The benefit of this approach is it could work on a potentially infinite amount of data without having to store all of it in memory. For example you could transform a file this way.
Edit:
Remove the ith rune in the buffer:
A: Shift all runes one location to the left (Here A is faster than B), try it on The Go Playground:
func removeRuneAt(s string, runePosition int) string {
if runePosition < 0 {
return s
}
r := []rune(s)
if runePosition >= len(r) {
return s
}
copy(r[runePosition:], r[runePosition+1:])
return string(r[:len(r)-1])
}
B: Copy to new buffer, try it on The Go Playground
func removeRuneAt(s string, runePosition int) string {
if runePosition < 0 {
return s // avoid allocation
}
r := []rune(s)
if runePosition >= len(r) {
return s // avoid allocation
}
t := make([]rune, len(r)-1) // Apply replacements to buffer.
w := copy(t, r[:runePosition])
w += copy(t[w:], r[runePosition+1:])
return string(t[:w])
}
C: Try it on The Go Playground:
package main
import (
"bytes"
"fmt"
)
func main() {
str := "hello"
fmt.Println(str)
fmt.Println(removeRuneAt(str, 1))
buf := bytes.NewBuffer([]byte(str))
fmt.Println(buf.Bytes())
buf = bytes.NewBuffer([]byte(removeRuneAt(buf.String(), 1)))
fmt.Println(buf.Bytes())
}
func removeRuneAt(s string, runePosition int) string {
if runePosition < 0 {
return s // avoid allocation
}
r := []rune(s)
if runePosition >= len(r) {
return s // avoid allocation
}
t := make([]rune, len(r)-1) // Apply replacements to buffer.
w := copy(t, r[0:runePosition])
w += copy(t[w:], r[runePosition+1:])
return string(t[0:w])
}
D: Benchmark:
A: 745.0426ms
B: 1.0160581s
for 2000000 iterations
1- Short Answer: to replace all (n) instances of a character (or even a string):
n := -1
newR := ""
old := "µ"
buf = bytes.NewBuffer([]byte(strings.Replace(buf.String(), old, newR, n)))
2- For replacing the character(string) in the ith instance in the buffer, you may use:
buf = bytes.NewBuffer([]byte(Replace(buf.String(), oldString, newOrEmptyString, ith)))
See:
// Replace returns a copy of the string s with the ith
// non-overlapping instance of old replaced by new.

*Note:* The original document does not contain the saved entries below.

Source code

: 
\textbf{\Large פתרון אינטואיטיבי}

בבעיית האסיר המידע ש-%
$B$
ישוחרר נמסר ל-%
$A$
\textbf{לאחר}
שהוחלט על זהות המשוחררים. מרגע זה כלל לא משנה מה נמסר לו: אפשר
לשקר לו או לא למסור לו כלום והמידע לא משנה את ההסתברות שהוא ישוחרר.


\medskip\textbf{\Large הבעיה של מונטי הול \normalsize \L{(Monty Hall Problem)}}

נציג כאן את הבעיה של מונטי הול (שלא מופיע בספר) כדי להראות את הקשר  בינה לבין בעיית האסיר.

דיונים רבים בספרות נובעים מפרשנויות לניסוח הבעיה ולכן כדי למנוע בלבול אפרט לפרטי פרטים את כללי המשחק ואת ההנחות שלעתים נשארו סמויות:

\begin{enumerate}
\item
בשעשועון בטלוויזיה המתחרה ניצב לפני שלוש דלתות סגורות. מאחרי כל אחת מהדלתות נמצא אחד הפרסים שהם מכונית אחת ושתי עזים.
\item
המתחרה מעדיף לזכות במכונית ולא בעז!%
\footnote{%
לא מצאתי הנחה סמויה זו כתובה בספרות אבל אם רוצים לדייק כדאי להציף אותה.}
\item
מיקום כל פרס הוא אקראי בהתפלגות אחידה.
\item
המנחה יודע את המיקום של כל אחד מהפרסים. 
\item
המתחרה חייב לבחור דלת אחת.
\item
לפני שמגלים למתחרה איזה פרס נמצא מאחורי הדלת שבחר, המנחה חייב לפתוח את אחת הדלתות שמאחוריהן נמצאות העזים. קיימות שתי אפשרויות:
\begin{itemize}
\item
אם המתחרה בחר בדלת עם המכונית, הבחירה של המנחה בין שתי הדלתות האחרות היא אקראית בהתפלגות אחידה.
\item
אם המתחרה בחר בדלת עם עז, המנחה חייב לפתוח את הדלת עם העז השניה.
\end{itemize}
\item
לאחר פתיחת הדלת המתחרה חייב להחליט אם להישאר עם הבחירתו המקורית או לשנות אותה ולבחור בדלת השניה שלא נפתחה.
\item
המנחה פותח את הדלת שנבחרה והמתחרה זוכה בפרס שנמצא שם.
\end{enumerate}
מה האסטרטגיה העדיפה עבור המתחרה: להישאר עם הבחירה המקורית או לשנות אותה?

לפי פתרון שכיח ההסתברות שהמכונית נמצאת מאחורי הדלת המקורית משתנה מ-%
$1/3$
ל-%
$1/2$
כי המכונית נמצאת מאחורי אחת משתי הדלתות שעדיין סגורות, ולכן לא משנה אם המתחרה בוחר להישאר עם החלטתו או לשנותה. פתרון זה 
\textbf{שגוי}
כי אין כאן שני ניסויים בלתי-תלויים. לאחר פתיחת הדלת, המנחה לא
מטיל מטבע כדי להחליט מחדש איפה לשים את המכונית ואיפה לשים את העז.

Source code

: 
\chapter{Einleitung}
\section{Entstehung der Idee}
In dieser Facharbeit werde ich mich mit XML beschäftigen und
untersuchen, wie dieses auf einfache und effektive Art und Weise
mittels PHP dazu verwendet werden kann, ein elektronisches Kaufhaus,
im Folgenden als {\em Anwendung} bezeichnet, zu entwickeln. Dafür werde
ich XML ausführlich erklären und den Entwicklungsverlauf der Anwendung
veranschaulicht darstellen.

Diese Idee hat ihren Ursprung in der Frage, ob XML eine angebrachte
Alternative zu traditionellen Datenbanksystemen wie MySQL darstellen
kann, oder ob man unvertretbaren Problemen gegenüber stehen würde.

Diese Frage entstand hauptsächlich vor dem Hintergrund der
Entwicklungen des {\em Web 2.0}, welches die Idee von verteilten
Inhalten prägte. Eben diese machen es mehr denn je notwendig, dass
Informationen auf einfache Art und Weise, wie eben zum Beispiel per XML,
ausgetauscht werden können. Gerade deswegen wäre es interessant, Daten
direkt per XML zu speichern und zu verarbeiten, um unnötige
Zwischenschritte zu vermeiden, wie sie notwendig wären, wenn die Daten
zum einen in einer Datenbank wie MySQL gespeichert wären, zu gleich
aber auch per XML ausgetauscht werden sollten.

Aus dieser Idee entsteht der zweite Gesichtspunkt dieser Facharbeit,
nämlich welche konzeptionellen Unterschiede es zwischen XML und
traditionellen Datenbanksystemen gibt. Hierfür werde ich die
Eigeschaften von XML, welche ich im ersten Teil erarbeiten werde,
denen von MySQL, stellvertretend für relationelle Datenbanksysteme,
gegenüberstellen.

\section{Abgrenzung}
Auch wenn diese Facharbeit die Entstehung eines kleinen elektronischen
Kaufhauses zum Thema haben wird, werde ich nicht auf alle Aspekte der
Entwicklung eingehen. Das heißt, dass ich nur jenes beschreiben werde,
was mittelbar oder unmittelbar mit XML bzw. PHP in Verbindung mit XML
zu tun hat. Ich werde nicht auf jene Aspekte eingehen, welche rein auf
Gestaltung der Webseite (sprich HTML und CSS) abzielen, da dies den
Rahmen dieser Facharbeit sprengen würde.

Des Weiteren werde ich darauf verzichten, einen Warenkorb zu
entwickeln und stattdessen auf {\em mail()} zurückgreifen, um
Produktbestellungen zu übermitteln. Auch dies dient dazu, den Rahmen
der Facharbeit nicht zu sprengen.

func Replace(s, old, new string, ith int) string {
if len(old) == 0 || old == new || ith < 0 {
return s // avoid allocation
}
i, j := 0, 0
for ; ith >= 0; ith-- {
j = strings.Index(s[i:], old)
if j < 0 {
return s // avoid allocation
}
j += i
i = j + len(old)
}
t := make([]byte, len(s)+(len(new)-len(old))) // Apply replacements to buffer.
w := copy(t, s[0:j])
w += copy(t[w:], new)
w += copy(t[w:], s[j+len(old):])
return string(t[0:w])
}
Try it on The Go Playground:
package main
import (
"bytes"
"fmt"
"strings"
)
func main() {
str := `How are you?µ`
fmt.Println(str)
fmt.Println(Replace(str, "µ", "", 0))
buf := bytes.NewBuffer([]byte(str))
fmt.Println(buf.Bytes())
buf = bytes.NewBuffer([]byte(Replace(buf.String(), "µ", "", 0)))
fmt.Println(buf.Bytes())
}
func Replace(s, old, new string, ith int) string {
if len(old) == 0 || old == new || ith < 0 {
return s // avoid allocation
}
i, j := 0, 0
for ; ith >= 0; ith-- {
j = strings.Index(s[i:], old)
if j < 0 {
return s // avoid allocation
}
j += i
i = j + len(old)
}
t := make([]byte, len(s)+(len(new)-len(old))) // Apply replacements to buffer.
w := copy(t, s[0:j])
w += copy(t[w:], new)
w += copy(t[w:], s[j+len(old):])
return string(t[0:w])
}
3- If you want to remove all instances of Unicode character (old string) from any position in the string, you may use:
strings.Replace(str, old, "", -1)
4- Also this works fine for removing from bytes.buffer:
strings.Replace(buf.String(), old, newR, -1)
Like so:
buf = bytes.NewBuffer([]byte(strings.Replace(buf.String(), old, newR, -1)))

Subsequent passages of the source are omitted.